LUKE RENNER: This is Advanced Autonomy. I'm Luke Renner. Today, we're going to discuss the problem with the trolley problem. The trolley problem is an ethical dilemma common to the self-driving space. Here's how it works: there is a runaway trolley barreling down the railway tracks. Ahead on the tracks, there are five people tied up and unable to move. The trolley is headed straight for them.
Now, you are standing some distance away (you're off in the train yard), and you're standing next to a lever. If you pull this lever, the trolley will switch to a different set of tracks; however, you notice another person on that side track.
So the trolley problem asks you to choose between two options. The first is to do nothing and allow the trolley to kill five people on the main track — or pull the lever, diverting the trolley onto the side track where it will kill one person. So which is the more ethical option or more simply, what's the right thing to do?
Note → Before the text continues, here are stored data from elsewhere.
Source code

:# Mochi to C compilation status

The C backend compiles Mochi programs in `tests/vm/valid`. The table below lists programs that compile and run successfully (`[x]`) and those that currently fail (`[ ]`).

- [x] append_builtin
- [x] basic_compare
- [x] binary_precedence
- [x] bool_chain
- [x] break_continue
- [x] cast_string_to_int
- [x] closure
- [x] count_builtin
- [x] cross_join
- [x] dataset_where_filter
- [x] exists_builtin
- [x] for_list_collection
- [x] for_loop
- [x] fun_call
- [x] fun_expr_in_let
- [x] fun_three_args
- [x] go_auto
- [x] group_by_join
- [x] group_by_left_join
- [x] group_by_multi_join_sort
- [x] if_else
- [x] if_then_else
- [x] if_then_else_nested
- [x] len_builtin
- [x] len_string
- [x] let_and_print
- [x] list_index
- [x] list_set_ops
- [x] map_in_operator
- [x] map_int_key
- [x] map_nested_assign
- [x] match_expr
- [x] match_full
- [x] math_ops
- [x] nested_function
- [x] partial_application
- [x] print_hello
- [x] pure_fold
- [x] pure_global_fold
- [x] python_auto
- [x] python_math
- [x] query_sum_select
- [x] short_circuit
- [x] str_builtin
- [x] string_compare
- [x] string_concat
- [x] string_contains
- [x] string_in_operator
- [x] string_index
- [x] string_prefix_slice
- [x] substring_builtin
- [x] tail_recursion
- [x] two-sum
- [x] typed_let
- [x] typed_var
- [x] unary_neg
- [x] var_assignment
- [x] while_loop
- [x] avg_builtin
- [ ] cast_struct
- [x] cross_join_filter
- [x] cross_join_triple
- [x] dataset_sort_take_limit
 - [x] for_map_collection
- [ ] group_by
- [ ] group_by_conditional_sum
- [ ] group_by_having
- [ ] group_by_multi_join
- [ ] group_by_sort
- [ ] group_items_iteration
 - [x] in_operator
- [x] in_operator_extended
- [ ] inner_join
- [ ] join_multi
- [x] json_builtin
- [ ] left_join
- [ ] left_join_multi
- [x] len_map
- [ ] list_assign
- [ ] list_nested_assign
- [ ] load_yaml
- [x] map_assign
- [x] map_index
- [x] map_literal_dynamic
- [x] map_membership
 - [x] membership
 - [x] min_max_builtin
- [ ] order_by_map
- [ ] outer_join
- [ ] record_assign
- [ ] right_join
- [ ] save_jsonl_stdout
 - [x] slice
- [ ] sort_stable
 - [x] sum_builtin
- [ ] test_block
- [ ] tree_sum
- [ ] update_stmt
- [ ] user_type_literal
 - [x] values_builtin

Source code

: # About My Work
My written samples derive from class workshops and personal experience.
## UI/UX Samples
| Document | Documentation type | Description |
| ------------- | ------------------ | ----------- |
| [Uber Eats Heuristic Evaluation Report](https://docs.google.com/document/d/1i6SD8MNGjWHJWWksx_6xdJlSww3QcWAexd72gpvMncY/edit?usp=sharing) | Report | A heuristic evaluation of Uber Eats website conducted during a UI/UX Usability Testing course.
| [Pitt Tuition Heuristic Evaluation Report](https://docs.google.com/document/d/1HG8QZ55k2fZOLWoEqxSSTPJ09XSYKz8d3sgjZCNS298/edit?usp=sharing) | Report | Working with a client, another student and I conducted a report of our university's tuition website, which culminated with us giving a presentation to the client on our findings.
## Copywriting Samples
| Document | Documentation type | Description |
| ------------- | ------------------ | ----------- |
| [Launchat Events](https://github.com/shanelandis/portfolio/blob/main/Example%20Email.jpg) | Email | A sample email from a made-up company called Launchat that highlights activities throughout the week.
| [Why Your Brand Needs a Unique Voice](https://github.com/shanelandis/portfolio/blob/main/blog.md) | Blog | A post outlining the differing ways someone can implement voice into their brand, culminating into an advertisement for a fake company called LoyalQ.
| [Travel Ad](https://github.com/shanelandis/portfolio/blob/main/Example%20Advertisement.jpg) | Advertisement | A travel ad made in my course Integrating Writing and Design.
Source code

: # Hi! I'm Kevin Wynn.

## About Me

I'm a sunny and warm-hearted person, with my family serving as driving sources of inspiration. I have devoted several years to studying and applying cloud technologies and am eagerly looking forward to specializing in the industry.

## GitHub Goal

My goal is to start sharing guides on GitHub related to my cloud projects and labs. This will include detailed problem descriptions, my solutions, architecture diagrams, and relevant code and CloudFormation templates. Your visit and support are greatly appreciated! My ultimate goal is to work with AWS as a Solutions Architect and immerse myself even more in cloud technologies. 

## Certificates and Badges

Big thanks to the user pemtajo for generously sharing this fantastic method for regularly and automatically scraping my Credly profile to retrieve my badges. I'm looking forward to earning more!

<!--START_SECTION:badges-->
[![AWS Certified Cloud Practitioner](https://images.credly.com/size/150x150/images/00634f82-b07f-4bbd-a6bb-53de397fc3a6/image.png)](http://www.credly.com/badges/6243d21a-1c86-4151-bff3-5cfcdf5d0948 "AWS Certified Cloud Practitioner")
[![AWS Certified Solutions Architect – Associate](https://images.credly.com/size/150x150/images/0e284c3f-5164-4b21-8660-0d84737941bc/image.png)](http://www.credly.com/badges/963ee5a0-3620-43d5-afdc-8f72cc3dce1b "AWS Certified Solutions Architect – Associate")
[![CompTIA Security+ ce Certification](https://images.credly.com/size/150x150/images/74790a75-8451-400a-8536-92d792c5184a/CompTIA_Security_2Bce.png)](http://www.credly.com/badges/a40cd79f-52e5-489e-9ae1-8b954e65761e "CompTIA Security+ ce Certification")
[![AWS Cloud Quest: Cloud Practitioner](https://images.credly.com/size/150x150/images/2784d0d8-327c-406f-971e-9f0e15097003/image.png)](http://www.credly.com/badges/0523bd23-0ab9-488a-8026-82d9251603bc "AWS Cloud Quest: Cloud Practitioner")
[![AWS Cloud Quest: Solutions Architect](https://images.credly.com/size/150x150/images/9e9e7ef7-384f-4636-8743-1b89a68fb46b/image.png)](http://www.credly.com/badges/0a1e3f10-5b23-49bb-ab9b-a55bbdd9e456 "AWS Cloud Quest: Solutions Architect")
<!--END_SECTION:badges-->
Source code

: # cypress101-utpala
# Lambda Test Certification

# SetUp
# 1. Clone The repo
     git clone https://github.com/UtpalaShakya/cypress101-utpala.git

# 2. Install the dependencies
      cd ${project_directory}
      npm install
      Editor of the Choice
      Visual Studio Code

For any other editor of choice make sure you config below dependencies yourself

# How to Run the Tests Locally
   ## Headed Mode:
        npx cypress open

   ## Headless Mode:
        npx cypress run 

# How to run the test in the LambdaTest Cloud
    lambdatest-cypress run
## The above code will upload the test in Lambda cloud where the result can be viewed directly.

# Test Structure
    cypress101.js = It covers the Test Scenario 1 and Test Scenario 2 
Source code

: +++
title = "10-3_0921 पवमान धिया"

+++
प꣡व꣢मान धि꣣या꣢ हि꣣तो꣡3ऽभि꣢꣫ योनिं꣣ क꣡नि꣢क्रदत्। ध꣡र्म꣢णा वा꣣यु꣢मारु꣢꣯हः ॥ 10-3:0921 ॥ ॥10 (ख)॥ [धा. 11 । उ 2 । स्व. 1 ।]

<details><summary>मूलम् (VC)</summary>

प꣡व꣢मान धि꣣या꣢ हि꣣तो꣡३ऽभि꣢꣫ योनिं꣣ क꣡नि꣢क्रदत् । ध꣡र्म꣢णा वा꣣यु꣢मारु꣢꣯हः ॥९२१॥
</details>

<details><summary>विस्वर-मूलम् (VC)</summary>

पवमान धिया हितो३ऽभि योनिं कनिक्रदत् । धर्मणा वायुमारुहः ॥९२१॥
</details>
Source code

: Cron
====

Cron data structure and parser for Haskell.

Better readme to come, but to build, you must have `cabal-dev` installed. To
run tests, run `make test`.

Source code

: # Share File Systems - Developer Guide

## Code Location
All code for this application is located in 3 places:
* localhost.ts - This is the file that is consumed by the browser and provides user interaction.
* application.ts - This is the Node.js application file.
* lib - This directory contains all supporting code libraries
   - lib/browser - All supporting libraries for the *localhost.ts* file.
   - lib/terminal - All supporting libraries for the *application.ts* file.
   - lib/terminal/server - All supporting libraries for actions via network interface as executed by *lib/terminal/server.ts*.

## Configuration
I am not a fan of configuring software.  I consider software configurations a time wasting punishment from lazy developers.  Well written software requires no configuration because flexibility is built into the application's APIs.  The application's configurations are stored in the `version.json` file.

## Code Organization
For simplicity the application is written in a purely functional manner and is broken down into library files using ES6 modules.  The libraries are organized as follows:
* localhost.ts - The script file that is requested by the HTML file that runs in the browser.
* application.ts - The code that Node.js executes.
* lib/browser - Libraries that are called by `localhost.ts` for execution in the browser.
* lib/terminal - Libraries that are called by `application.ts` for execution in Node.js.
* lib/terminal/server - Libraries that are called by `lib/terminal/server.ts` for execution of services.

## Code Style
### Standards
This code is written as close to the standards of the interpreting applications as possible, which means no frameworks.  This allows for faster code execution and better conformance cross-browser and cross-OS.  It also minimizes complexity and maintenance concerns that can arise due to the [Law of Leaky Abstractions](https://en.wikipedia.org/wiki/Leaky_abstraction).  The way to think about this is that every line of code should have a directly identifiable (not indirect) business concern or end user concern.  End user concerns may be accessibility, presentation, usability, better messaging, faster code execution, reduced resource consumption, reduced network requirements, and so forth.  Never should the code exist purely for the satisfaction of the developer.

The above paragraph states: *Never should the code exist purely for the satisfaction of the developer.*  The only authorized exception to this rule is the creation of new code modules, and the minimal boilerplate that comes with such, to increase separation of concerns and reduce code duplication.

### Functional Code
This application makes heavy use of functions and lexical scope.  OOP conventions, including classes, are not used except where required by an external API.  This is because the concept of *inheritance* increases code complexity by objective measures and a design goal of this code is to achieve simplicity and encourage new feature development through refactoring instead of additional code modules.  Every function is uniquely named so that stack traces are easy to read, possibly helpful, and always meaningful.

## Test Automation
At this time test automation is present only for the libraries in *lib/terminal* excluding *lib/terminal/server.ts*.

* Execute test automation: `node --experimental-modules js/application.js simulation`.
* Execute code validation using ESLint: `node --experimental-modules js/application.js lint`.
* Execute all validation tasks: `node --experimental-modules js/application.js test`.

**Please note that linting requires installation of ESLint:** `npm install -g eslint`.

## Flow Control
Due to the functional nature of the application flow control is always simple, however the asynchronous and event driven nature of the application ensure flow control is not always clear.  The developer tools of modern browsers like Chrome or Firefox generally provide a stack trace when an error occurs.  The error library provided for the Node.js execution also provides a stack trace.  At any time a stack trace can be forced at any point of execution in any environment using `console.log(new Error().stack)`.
My guest today, Ben Landen, hates the trolley problem. He thinks it fails to capture the true ethical dilemmas that we find in the self-driving space, and also the trolley problem makes a lot of false assumptions about how self-driving vehicles make decisions.
And so that's what we're going to talk about today: the trolley problem, the problem with the trolley problem, and some alternative ethical dilemmas we should be asking instead.
Hi, Ben. Welcome to the show.
BEN LANDEN: Hello, glad to be back.
LUKE RENNER: Yeah, so I gave our listeners an outline of the trolley problem, and I think before we dive into the ethics of autonomy, I thought I'd ask you — what would you do if you were standing by that lever?
BEN LANDEN: I am essentially a hyper-utilitarian—
LUKE RENNER: Okay, so you would pull it, no question?
BEN LANDEN: Yes, I would.
LUKE RENNER: So the trolley problem is a pervasive ethical dilemma in the self-driving car space. Wired, Forbes, Venture Beat have all written about it, famous think tanks like Brookings have weighed in, and I know that it's a frequently asked question on the festival and autonomy conference circuit so my question for you is why do you think this particular dilemma has such resonance in this space?
BEN LANDEN: It's really easy to latch onto as a problem that everybody understands and feels strongly about because we're talking about assigning value to life here —
LUKE RENNER: So the stakes are really high?
BEN LANDEN: The stakes are very high, exactly. It's also a problem that you don't need to be an expert to weigh in on the trolley problem. Everybody's opinion is just as valuable as the next person's because it's a humanitarian question and so it's interesting to explore, and finally it is the type of question that does not have a right answer. It is the type of thing I equate to like large political issues. There will not be a majority that agrees that this is the right way, and so it's really fun to argue about it and it's very difficult to change anybody's minds. So when you combine all those things, it's really easy and fun and interesting to talk about.
LUKE RENNER: Yeah but you said you hate it.
BEN LANDEN: I have a love-hate relationship with the trolley problem as it's applied to autonomous vehicles. I hate it for two reasons. One is the assumption that in the real world we can create this omniscient snapshot that enables us to ask the questions that the trolley problem experiment asks. The second issue is that even if you assume that you have this level of omniscience where you know everything about everything in the scene that you can then actually act in the physical world in a way that is guaranteed to result in the outcome that you have tried to optimize for.
Both of those, I think, is absolute fallacy, right?
LUKE RENNER: So in the case of the trolley problem, like, it posits that you know you're going to kill another person and really what you're saying is that there's a lot of uncertainty and we're going to bring that uncertainty to AV decision-making as well.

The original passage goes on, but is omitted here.